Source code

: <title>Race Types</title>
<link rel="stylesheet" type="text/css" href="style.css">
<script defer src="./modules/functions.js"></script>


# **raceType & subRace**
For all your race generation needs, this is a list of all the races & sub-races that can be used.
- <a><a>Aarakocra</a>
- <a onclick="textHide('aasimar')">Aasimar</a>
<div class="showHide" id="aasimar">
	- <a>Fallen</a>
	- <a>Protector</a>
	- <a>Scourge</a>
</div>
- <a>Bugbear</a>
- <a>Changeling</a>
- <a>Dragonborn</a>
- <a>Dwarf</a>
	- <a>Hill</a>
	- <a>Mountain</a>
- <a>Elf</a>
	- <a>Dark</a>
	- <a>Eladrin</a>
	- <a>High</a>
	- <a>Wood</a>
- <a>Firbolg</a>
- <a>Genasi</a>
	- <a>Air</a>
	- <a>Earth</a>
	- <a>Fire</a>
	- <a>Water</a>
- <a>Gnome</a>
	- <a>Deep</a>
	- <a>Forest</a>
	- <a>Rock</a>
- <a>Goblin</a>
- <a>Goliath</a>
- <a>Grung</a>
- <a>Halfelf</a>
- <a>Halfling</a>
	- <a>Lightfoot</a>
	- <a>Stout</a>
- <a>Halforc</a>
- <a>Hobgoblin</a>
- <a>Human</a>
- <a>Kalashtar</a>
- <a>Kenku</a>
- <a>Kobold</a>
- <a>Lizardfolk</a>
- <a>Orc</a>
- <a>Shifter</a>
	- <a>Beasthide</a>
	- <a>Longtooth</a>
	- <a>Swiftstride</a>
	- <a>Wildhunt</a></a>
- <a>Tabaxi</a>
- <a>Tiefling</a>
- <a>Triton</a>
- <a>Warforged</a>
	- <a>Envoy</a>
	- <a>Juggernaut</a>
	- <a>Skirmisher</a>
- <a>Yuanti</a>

---

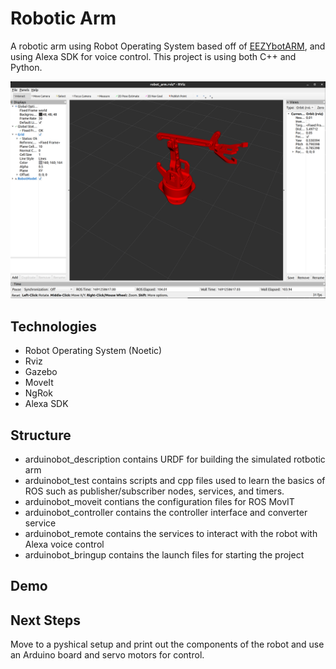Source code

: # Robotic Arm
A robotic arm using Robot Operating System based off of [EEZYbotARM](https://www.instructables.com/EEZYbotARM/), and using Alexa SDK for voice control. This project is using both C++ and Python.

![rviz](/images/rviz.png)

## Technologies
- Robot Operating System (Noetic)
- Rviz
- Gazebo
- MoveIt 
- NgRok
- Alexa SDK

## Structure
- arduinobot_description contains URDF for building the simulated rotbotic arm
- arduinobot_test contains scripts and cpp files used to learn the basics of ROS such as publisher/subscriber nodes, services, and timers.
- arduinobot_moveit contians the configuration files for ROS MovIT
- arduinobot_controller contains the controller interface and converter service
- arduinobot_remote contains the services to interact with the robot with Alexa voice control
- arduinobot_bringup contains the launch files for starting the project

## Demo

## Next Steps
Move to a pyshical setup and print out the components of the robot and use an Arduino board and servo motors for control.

INSTRUCTIONS TO FOLLOW:
Your answer must consist solely of the lines above between the line holding "- arduinobot_bringup contains" and the line holding "Move to a pyshical", inclusive, copied exactly.

RESULT:
- arduinobot_bringup contains the launch files for starting the project

## Demo

## Next Steps
Move to a pyshical setup and print out the components of the robot and use an Arduino board and servo motors for control.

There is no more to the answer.